What you will do ->
Every entry below should be copied exactly, minus the pictures.

Data shown ->
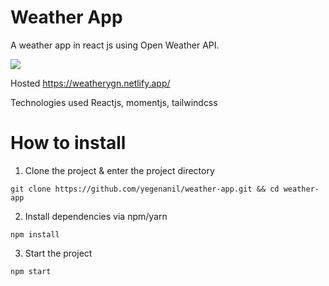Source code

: # Weather App
A weather app in react js using Open Weather API.

<img src="https://user-images.githubusercontent.com/60621490/168295006-21dc0a4d-6c0a-4de6-aafd-4a5c17a9ebaa.png" />

Hosted
https://weatherygn.netlify.app/

Technologies used
Reactjs, momentjs, tailwindcss

# How to install

1. Clone the project & enter the project directory
```
git clone https://github.com/yegenanil/weather-app.git && cd weather-app
```
2. Install dependencies via npm/yarn
```
npm install
```
3. Start the project
```
npm start
```
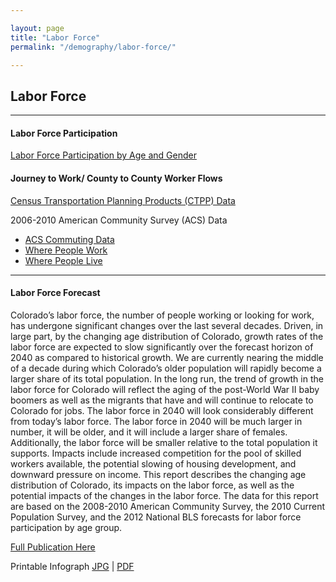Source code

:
 ```yaml
---

layout: page
title: "Labor Force"
permalink: "/demography/labor-force/"

---
```



## Labor Force

- - -

#### Labor Force Participation

[Labor Force Participation by Age and Gender]()

#### Journey  to Work/ County to County Worker Flows

[Census Transportation Planning Products (CTPP) Data]()

2006-2010 American Community Survey (ACS) Data

- [ACS Commuting Data](http://www.colocode.com/online-code-books.html)
- [Where People Work](https://drive.google.com/file/d/0B2oqdPZKJqK7MHVfSjhvY2s1c0E/edit)
- [Where People Live](https://drive.google.com/file/d/0B2oqdPZKJqK7elBFQk5LNjE3Wk0/edit)

- - -

#### Labor Force Forecast

Colorado’s labor force, the number of people working or looking for work, has undergone significant changes over the last several decades. Driven, in large part, by the changing age distribution of Colorado, growth rates of the labor force are expected to slow significantly over the forecast horizon of 2040 as compared to historical growth. We are currently nearing the middle of a decade during which Colorado’s older population will rapidly become a larger share of its total population. In the long run, the trend of growth in the labor force for Colorado will reflect the aging of the post-World War II baby boomers as well as the migrants that have and will continue to relocate to Colorado for jobs.  The labor force in 2040 will look considerably different from today’s labor force. The labor force in 2040 will be much larger in number, it will be older, and it will include a larger share of females. Additionally, the labor force will be smaller relative to the total population it supports. Impacts include increased competition for the pool of skilled workers available, the potential slowing of housing development, and downward pressure on income. This report describes the changing age distribution of Colorado, its impacts on the labor force, as well as the potential impacts of the changes in the labor force. The data for this report are based on the 2008-2010 American Community Survey, the 2010 Current Population Survey, and the 2012 National BLS forecasts for labor force participation by age group.

[Full Publication Here](https://drive.google.com/open?id=0B2oqdPZKJqK7T3FqeGdUZDhUOGM)

Printable Infograph [JPG](https://drive.google.com/open?id=0B2oqdPZKJqK7RllMT1ZUdXdxU3c) | [PDF](https://drive.google.com/open?id=0B2oqdPZKJqK7TnNkb2NIUHQtN3c)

Answer space ->
Source code

: # Weather App
A weather app in react js using Open Weather API.

<img src="https://user-images.githubusercontent.com/60621490/168295006-21dc0a4d-6c0a-4de6-aafd-4a5c17a9ebaa.png" />

Hosted
https://weatherygn.netlify.app/

Technologies used
Reactjs, momentjs, tailwindcss

# How to install

1. Clone the project & enter the project directory
```
git clone https://github.com/yegenanil/weather-app.git && cd weather-app
```
2. Install dependencies via npm/yarn
```
npm install
```
3. Start the project
```
npm start
```
Source code

:
 ```yaml
---

layout: page
title: "Labor Force"
permalink: "/demography/labor-force/"

---
```



## Labor Force

- - -

#### Labor Force Participation

[Labor Force Participation by Age and Gender]()

#### Journey  to Work/ County to County Worker Flows

[Census Transportation Planning Products (CTPP) Data]()

2006-2010 American Community Survey (ACS) Data

- [ACS Commuting Data](http://www.colocode.com/online-code-books.html)
- [Where People Work](https://drive.google.com/file/d/0B2oqdPZKJqK7MHVfSjhvY2s1c0E/edit)
- [Where People Live](https://drive.google.com/file/d/0B2oqdPZKJqK7elBFQk5LNjE3Wk0/edit)

- - -

#### Labor Force Forecast

Colorado’s labor force, the number of people working or looking for work, has undergone significant changes over the last several decades. Driven, in large part, by the changing age distribution of Colorado, growth rates of the labor force are expected to slow significantly over the forecast horizon of 2040 as compared to historical growth. We are currently nearing the middle of a decade during which Colorado’s older population will rapidly become a larger share of its total population. In the long run, the trend of growth in the labor force for Colorado will reflect the aging of the post-World War II baby boomers as well as the migrants that have and will continue to relocate to Colorado for jobs.  The labor force in 2040 will look considerably different from today’s labor force. The labor force in 2040 will be much larger in number, it will be older, and it will include a larger share of females. Additionally, the labor force will be smaller relative to the total population it supports. Impacts include increased competition for the pool of skilled workers available, the potential slowing of housing development, and downward pressure on income. This report describes the changing age distribution of Colorado, its impacts on the labor force, as well as the potential impacts of the changes in the labor force. The data for this report are based on the 2008-2010 American Community Survey, the 2010 Current Population Survey, and the 2012 National BLS forecasts for labor force participation by age group.

[Full Publication Here](https://drive.google.com/open?id=0B2oqdPZKJqK7T3FqeGdUZDhUOGM)

Printable Infograph [JPG](https://drive.google.com/open?id=0B2oqdPZKJqK7RllMT1ZUdXdxU3c) | [PDF](https://drive.google.com/open?id=0B2oqdPZKJqK7TnNkb2NIUHQtN3c)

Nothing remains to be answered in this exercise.